> [TASK OBJECTIVE]: Could the records below please be retyped exactly, with their pictures left out?
EXERCISE MATERIALS section start
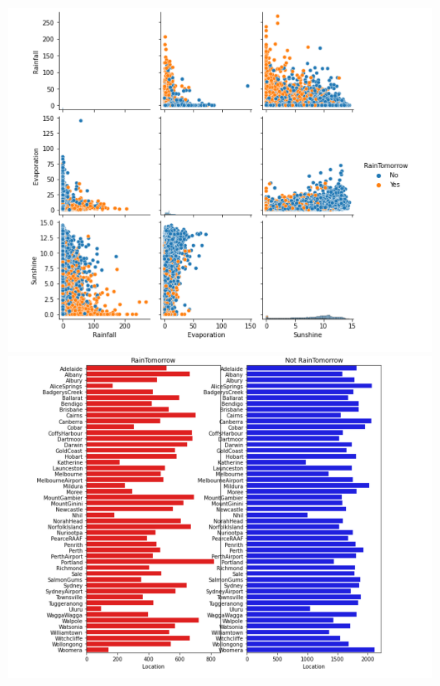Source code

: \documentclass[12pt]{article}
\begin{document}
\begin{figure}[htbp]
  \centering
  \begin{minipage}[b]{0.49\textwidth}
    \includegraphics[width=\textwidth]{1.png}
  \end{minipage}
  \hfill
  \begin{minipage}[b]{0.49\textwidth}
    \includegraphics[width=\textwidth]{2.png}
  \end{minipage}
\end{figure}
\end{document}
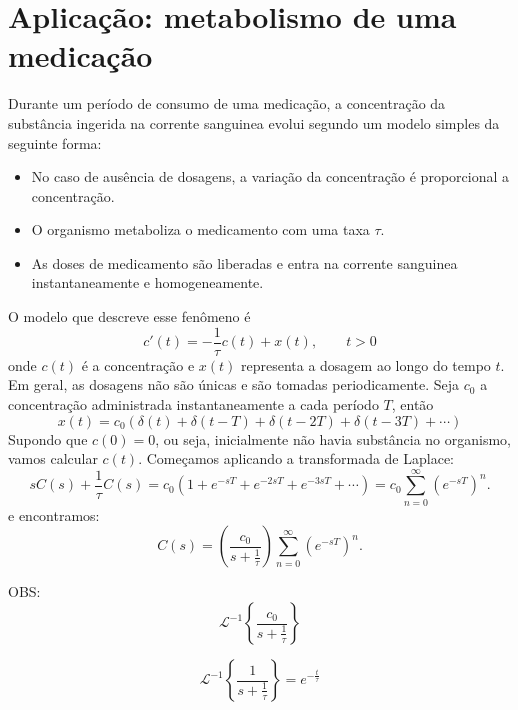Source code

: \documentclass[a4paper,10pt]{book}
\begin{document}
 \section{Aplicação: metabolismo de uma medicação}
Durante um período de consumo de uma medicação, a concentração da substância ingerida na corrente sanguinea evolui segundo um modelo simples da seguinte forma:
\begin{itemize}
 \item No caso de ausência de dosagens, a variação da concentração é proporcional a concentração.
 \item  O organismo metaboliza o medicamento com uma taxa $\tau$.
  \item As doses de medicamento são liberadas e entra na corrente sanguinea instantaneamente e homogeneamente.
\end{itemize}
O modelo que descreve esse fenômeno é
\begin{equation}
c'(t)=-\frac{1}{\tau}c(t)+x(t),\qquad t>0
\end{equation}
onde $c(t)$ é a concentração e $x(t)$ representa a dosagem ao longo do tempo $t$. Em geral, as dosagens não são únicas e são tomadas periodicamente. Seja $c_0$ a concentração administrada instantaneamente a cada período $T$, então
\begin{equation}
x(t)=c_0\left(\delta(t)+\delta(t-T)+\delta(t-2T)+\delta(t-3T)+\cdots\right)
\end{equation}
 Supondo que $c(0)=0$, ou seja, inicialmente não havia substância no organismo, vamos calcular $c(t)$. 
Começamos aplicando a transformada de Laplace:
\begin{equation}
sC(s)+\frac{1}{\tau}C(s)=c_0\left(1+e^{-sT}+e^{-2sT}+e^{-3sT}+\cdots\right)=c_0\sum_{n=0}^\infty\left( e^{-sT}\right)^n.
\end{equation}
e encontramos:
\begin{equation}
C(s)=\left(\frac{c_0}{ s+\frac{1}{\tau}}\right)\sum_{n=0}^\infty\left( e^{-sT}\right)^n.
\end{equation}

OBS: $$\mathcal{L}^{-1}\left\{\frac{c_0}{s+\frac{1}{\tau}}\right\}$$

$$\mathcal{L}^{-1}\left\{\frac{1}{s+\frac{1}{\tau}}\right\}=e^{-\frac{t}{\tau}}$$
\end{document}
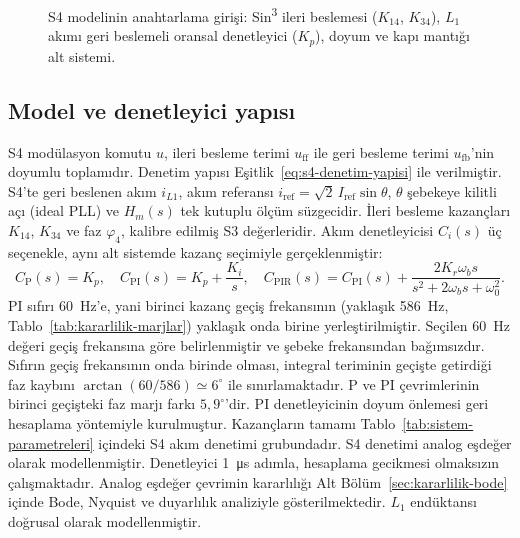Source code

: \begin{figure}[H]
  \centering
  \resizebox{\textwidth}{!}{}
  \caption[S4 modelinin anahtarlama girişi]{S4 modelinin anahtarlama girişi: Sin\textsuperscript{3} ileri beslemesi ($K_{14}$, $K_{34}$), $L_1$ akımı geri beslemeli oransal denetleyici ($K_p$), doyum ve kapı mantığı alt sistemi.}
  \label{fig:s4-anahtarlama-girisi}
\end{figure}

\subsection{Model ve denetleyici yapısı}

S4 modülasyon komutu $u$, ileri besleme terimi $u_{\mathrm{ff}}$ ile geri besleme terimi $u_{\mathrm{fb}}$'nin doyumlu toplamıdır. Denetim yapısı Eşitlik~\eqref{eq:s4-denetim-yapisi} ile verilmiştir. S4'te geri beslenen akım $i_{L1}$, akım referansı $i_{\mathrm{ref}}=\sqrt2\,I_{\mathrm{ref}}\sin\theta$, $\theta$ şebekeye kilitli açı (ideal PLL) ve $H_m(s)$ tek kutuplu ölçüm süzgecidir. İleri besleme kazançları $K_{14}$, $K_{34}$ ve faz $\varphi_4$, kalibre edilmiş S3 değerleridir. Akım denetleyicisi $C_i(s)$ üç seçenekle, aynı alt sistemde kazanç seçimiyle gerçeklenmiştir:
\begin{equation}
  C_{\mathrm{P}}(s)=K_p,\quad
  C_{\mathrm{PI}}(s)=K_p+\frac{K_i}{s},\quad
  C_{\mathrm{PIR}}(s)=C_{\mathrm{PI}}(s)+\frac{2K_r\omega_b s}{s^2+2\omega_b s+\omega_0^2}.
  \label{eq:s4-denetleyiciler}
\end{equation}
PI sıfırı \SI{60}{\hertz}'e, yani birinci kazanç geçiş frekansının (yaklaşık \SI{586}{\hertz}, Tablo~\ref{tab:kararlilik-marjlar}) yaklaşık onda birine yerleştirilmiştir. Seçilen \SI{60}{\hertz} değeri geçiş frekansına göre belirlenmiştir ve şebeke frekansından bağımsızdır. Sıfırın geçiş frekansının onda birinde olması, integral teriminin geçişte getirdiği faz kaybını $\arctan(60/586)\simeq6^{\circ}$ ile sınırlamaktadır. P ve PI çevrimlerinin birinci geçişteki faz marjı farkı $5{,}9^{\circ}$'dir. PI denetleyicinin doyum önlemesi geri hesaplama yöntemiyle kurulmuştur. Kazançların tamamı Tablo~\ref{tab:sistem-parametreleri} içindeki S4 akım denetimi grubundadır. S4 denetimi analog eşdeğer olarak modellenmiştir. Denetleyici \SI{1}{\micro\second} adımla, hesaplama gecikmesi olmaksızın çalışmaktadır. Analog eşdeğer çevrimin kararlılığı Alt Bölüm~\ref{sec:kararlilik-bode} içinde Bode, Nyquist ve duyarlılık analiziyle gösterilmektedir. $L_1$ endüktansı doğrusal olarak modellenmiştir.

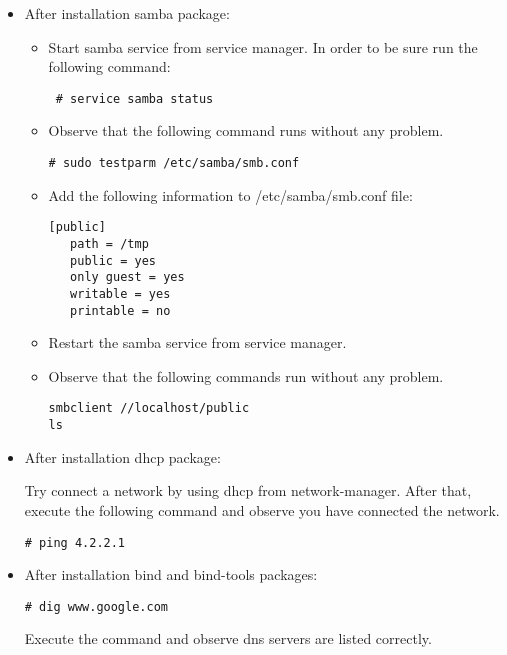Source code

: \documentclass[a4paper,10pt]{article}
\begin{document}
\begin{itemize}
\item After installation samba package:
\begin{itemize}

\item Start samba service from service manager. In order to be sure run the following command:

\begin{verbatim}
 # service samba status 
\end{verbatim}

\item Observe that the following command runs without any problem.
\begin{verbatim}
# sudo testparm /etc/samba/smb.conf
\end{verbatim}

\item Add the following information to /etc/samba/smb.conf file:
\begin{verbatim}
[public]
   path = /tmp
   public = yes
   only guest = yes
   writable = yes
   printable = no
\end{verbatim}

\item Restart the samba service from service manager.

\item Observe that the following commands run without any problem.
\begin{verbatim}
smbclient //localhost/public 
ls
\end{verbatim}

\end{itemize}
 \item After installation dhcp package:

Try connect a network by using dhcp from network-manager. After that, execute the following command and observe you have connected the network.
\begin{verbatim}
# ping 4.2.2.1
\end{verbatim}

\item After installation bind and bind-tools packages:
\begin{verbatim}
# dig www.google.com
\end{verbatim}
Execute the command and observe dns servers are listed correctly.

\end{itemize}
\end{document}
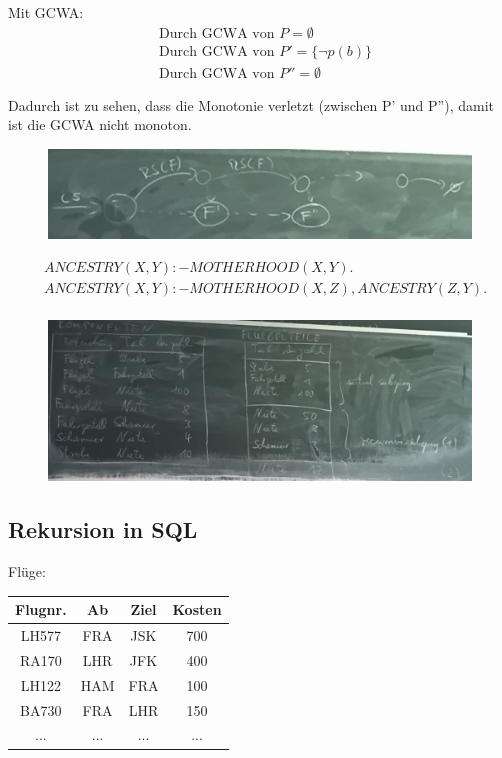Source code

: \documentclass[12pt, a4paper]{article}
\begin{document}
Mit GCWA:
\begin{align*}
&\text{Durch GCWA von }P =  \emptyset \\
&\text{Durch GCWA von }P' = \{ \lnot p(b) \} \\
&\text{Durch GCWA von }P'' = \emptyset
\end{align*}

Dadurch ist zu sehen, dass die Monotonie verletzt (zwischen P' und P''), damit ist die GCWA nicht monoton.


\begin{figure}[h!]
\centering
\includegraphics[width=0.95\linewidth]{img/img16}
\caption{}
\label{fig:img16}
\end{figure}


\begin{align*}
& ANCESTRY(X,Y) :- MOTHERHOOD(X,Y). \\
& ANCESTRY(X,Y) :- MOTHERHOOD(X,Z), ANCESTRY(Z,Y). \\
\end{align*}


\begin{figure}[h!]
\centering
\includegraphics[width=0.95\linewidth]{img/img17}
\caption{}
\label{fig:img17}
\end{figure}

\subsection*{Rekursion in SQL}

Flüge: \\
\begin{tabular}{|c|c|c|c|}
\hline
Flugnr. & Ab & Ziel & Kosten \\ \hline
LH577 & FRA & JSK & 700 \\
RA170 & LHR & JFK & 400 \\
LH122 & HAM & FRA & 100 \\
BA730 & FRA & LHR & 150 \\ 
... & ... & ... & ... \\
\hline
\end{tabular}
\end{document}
EXERCISE MATERIALS section end
> [ANSWER AREA]:
Source code

: \documentclass[12pt]{article}
\begin{document}
\begin{figure}[htbp]
  \centering
  \begin{minipage}[b]{0.49\textwidth}
    \includegraphics[width=\textwidth]{1.png}
  \end{minipage}
  \hfill
  \begin{minipage}[b]{0.49\textwidth}
    \includegraphics[width=\textwidth]{2.png}
  \end{minipage}
\end{figure}
\end{document}
Source code

: \documentclass[a4paper,10pt]{book}
\begin{document}
 \section{Aplicação: metabolismo de uma medicação}
Durante um período de consumo de uma medicação, a concentração da substância ingerida na corrente sanguinea evolui segundo um modelo simples da seguinte forma:
\begin{itemize}
 \item No caso de ausência de dosagens, a variação da concentração é proporcional a concentração.
 \item  O organismo metaboliza o medicamento com uma taxa $\tau$.
  \item As doses de medicamento são liberadas e entra na corrente sanguinea instantaneamente e homogeneamente.
\end{itemize}
O modelo que descreve esse fenômeno é
\begin{equation}
c'(t)=-\frac{1}{\tau}c(t)+x(t),\qquad t>0
\end{equation}
onde $c(t)$ é a concentração e $x(t)$ representa a dosagem ao longo do tempo $t$. Em geral, as dosagens não são únicas e são tomadas periodicamente. Seja $c_0$ a concentração administrada instantaneamente a cada período $T$, então
\begin{equation}
x(t)=c_0\left(\delta(t)+\delta(t-T)+\delta(t-2T)+\delta(t-3T)+\cdots\right)
\end{equation}
 Supondo que $c(0)=0$, ou seja, inicialmente não havia substância no organismo, vamos calcular $c(t)$. 
Começamos aplicando a transformada de Laplace:
\begin{equation}
sC(s)+\frac{1}{\tau}C(s)=c_0\left(1+e^{-sT}+e^{-2sT}+e^{-3sT}+\cdots\right)=c_0\sum_{n=0}^\infty\left( e^{-sT}\right)^n.
\end{equation}
e encontramos:
\begin{equation}
C(s)=\left(\frac{c_0}{ s+\frac{1}{\tau}}\right)\sum_{n=0}^\infty\left( e^{-sT}\right)^n.
\end{equation}

OBS: $$\mathcal{L}^{-1}\left\{\frac{c_0}{s+\frac{1}{\tau}}\right\}$$

$$\mathcal{L}^{-1}\left\{\frac{1}{s+\frac{1}{\tau}}\right\}=e^{-\frac{t}{\tau}}$$
\end{document}
Source code

: \begin{figure}[H]
  \centering
  \resizebox{\textwidth}{!}{}
  \caption[S4 modelinin anahtarlama girişi]{S4 modelinin anahtarlama girişi: Sin\textsuperscript{3} ileri beslemesi ($K_{14}$, $K_{34}$), $L_1$ akımı geri beslemeli oransal denetleyici ($K_p$), doyum ve kapı mantığı alt sistemi.}
  \label{fig:s4-anahtarlama-girisi}
\end{figure}

\subsection{Model ve denetleyici yapısı}

S4 modülasyon komutu $u$, ileri besleme terimi $u_{\mathrm{ff}}$ ile geri besleme terimi $u_{\mathrm{fb}}$'nin doyumlu toplamıdır. Denetim yapısı Eşitlik~\eqref{eq:s4-denetim-yapisi} ile verilmiştir. S4'te geri beslenen akım $i_{L1}$, akım referansı $i_{\mathrm{ref}}=\sqrt2\,I_{\mathrm{ref}}\sin\theta$, $\theta$ şebekeye kilitli açı (ideal PLL) ve $H_m(s)$ tek kutuplu ölçüm süzgecidir. İleri besleme kazançları $K_{14}$, $K_{34}$ ve faz $\varphi_4$, kalibre edilmiş S3 değerleridir. Akım denetleyicisi $C_i(s)$ üç seçenekle, aynı alt sistemde kazanç seçimiyle gerçeklenmiştir:
\begin{equation}
  C_{\mathrm{P}}(s)=K_p,\quad
  C_{\mathrm{PI}}(s)=K_p+\frac{K_i}{s},\quad
  C_{\mathrm{PIR}}(s)=C_{\mathrm{PI}}(s)+\frac{2K_r\omega_b s}{s^2+2\omega_b s+\omega_0^2}.
  \label{eq:s4-denetleyiciler}
\end{equation}
PI sıfırı \SI{60}{\hertz}'e, yani birinci kazanç geçiş frekansının (yaklaşık \SI{586}{\hertz}, Tablo~\ref{tab:kararlilik-marjlar}) yaklaşık onda birine yerleştirilmiştir. Seçilen \SI{60}{\hertz} değeri geçiş frekansına göre belirlenmiştir ve şebeke frekansından bağımsızdır. Sıfırın geçiş frekansının onda birinde olması, integral teriminin geçişte getirdiği faz kaybını $\arctan(60/586)\simeq6^{\circ}$ ile sınırlamaktadır. P ve PI çevrimlerinin birinci geçişteki faz marjı farkı $5{,}9^{\circ}$'dir. PI denetleyicinin doyum önlemesi geri hesaplama yöntemiyle kurulmuştur. Kazançların tamamı Tablo~\ref{tab:sistem-parametreleri} içindeki S4 akım denetimi grubundadır. S4 denetimi analog eşdeğer olarak modellenmiştir. Denetleyici \SI{1}{\micro\second} adımla, hesaplama gecikmesi olmaksızın çalışmaktadır. Analog eşdeğer çevrimin kararlılığı Alt Bölüm~\ref{sec:kararlilik-bode} içinde Bode, Nyquist ve duyarlılık analiziyle gösterilmektedir. $L_1$ endüktansı doğrusal olarak modellenmiştir.

Source code

: \documentclass[a4paper,10pt]{article}
\begin{document}
\begin{itemize}
\item After installation samba package:
\begin{itemize}

\item Start samba service from service manager. In order to be sure run the following command:

\begin{verbatim}
 # service samba status 
\end{verbatim}

\item Observe that the following command runs without any problem.
\begin{verbatim}
# sudo testparm /etc/samba/smb.conf
\end{verbatim}

\item Add the following information to /etc/samba/smb.conf file:
\begin{verbatim}
[public]
   path = /tmp
   public = yes
   only guest = yes
   writable = yes
   printable = no
\end{verbatim}

\item Restart the samba service from service manager.

\item Observe that the following commands run without any problem.
\begin{verbatim}
smbclient //localhost/public 
ls
\end{verbatim}

\end{itemize}
 \item After installation dhcp package:

Try connect a network by using dhcp from network-manager. After that, execute the following command and observe you have connected the network.
\begin{verbatim}
# ping 4.2.2.1
\end{verbatim}

\item After installation bind and bind-tools packages:
\begin{verbatim}
# dig www.google.com
\end{verbatim}
Execute the command and observe dns servers are listed correctly.

\end{itemize}
\end{document}
Source code

: \documentclass[12pt, a4paper]{article}
\begin{document}
Mit GCWA:
\begin{align*}
&\text{Durch GCWA von }P =  \emptyset \\
&\text{Durch GCWA von }P' = \{ \lnot p(b) \} \\
&\text{Durch GCWA von }P'' = \emptyset
\end{align*}

Dadurch ist zu sehen, dass die Monotonie verletzt (zwischen P' und P''), damit ist die GCWA nicht monoton.


\begin{figure}[h!]
\centering
\includegraphics[width=0.95\linewidth]{img/img16}
\caption{}
\label{fig:img16}
\end{figure}


\begin{align*}
& ANCESTRY(X,Y) :- MOTHERHOOD(X,Y). \\
& ANCESTRY(X,Y) :- MOTHERHOOD(X,Z), ANCESTRY(Z,Y). \\
\end{align*}


\begin{figure}[h!]
\centering
\includegraphics[width=0.95\linewidth]{img/img17}
\caption{}
\label{fig:img17}
\end{figure}

\subsection*{Rekursion in SQL}

Flüge: \\
\begin{tabular}{|c|c|c|c|}
\hline
Flugnr. & Ab & Ziel & Kosten \\ \hline
LH577 & FRA & JSK & 700 \\
RA170 & LHR & JFK & 400 \\
LH122 & HAM & FRA & 100 \\
BA730 & FRA & LHR & 150 \\ 
... & ... & ... & ... \\
\hline
\end{tabular}
\end{document}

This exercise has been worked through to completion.